**TASK TO COMPLETE:**
Reply with one number only: the count of lines below that contain the word "application".

**EXTRACTED ENTRIES:**
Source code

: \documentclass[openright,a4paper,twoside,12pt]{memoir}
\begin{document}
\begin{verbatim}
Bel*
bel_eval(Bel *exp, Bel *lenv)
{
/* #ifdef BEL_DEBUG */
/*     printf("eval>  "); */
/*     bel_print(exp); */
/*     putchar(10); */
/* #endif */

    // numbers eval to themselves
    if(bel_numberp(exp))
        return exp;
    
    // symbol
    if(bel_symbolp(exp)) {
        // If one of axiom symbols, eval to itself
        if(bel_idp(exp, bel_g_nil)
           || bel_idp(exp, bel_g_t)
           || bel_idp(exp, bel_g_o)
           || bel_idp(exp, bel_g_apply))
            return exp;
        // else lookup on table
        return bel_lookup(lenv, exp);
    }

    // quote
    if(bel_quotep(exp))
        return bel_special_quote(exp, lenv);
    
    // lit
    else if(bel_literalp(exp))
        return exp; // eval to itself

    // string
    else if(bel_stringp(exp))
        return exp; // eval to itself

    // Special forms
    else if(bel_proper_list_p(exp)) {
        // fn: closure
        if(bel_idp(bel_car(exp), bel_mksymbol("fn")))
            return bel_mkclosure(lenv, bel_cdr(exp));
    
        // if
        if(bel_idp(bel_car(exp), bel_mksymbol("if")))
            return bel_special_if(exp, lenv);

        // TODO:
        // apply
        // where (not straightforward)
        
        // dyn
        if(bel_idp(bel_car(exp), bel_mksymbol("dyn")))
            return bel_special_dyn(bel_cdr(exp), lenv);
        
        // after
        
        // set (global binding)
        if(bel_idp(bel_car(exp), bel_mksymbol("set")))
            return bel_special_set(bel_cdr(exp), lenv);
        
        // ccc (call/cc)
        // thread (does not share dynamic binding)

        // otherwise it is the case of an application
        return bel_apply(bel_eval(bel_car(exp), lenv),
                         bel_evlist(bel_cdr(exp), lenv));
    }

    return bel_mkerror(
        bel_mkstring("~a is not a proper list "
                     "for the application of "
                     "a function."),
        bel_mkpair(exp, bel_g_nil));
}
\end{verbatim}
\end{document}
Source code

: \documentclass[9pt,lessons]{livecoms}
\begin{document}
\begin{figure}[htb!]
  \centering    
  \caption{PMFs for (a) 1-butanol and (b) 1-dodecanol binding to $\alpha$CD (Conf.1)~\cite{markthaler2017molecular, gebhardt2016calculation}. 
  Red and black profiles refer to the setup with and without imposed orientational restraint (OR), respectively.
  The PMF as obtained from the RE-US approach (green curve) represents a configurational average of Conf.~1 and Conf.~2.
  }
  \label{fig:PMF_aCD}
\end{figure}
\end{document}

**SOLVED EXERCISE:**
2